= Bells Mines, Kentucky =

Bells Mines is a ghost town which was located between Sturgis and Marion, Kentucky, near the Ohio River, in Crittenden County, Kentucky, United States. Bells Mines is an unincorporated area of Crittenden County.

==History==

Bells Mines was first settled in the early 1800s by farmers and settlers from Virginia, North Carolina and South Carolina, eastern parts of Kentucky, and miners from England and Germany. Its name is derived from the vicinity in which a number of coal mines were operated by the Bells Mine(s) Coal Company owned by John Bell (1796–1869), a prominent and affluent antebellum politician and businessman who was once Speaker of the United States House of Representatives and an 1860 Candidate for President of the United States.

Around 1850 the mine was managed by Bell's son, John Bell Jr.

During the American Civil War, on July 13, 1864, Bells Mines was the site of a skirmish between 46 men of Company C of the 52nd Regiment Kentucky Volunteer Mounted Infantry and a band of 300 guerrillas sympathetic to the Confederate States of America.

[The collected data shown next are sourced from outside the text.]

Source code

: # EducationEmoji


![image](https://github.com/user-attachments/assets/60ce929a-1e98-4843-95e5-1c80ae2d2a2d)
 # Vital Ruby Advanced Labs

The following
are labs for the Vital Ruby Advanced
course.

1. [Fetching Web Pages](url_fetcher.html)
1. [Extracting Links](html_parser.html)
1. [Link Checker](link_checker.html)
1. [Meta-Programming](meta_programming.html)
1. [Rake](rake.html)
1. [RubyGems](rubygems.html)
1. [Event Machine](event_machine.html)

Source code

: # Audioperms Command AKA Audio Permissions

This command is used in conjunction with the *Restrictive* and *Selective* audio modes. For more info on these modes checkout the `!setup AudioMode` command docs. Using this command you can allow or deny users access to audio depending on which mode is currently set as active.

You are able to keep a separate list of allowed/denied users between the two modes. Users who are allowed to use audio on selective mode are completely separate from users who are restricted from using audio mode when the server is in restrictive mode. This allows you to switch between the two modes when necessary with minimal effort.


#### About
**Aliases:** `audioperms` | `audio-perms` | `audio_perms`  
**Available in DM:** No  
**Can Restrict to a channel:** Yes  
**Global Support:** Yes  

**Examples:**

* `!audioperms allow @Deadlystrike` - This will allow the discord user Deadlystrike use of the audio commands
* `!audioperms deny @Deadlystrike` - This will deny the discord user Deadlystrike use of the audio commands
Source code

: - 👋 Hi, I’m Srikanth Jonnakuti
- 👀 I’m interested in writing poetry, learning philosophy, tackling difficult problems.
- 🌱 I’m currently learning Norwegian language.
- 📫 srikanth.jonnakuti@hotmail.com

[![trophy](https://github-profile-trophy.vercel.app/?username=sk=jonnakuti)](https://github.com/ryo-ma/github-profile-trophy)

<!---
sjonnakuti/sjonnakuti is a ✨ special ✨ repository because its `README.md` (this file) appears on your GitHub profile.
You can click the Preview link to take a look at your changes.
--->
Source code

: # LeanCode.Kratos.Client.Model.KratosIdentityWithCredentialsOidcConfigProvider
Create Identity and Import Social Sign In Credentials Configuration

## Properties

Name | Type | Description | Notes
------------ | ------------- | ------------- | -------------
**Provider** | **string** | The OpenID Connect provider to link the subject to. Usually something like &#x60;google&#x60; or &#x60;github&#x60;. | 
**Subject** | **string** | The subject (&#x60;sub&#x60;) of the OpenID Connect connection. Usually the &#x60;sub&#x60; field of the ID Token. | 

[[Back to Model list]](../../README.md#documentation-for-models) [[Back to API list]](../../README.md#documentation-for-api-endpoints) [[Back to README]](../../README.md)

According to the company's reports, one soldier was killed, 11 men were captured (6 of which subsequently escaped according to the Evansville Daily Journal) and 22 horses were killed.

A critical part of life in Bells Mines were its churches. The Cumberland Presbyterian Church, founded in 1830s, served the community and its descendants for over 150 years. After the town was abandoned, and with diminishing membership, services ceased in June 1998. Due to vandalism, theft and lack of use, its last members chose to raze the 111-year-old church in December 2002.

In the 1950s Alcoa purchased nearly 12,000 acres of land, one of the largest privately owned parcels in Kentucky, in Crittenden County, Kentucky and Union County, Kentucky, including much of the Bells Mines community, presumably to acquire a coal reserve and build a smelter in the area. This action served as the final catalyst for the dissolution of the community. Many families sold their homes at deep discounts with the prospects of the new smelting operation. Alcoa subsequently decided to place the smelting complex on the other side of the Ohio River in Newburgh, Indiana, and it was reported that Alcoa senior executives used the land in and around the former Bells Mines community for hunting retreats.

==Recent developments==

The land surrounding and encompassing Bells Mines is now so rich with wildlife, from having been largely unoccupied by people for decades, that it was acquired by the United States Forest Service and the Kentucky Department of Fish and Wildlife Resources (KDFWR) for the purpose of creating a Wildlife management area from Caseyville in Union County, Kentucky to the former Bells Mines area. This represented the largest land acquisition by the state of Kentucky in over two decades.

The Big Rivers Wildlife Management Area (WMA) and State Forest in Crittenden County was declared formally opened to the public on November 1, 2013.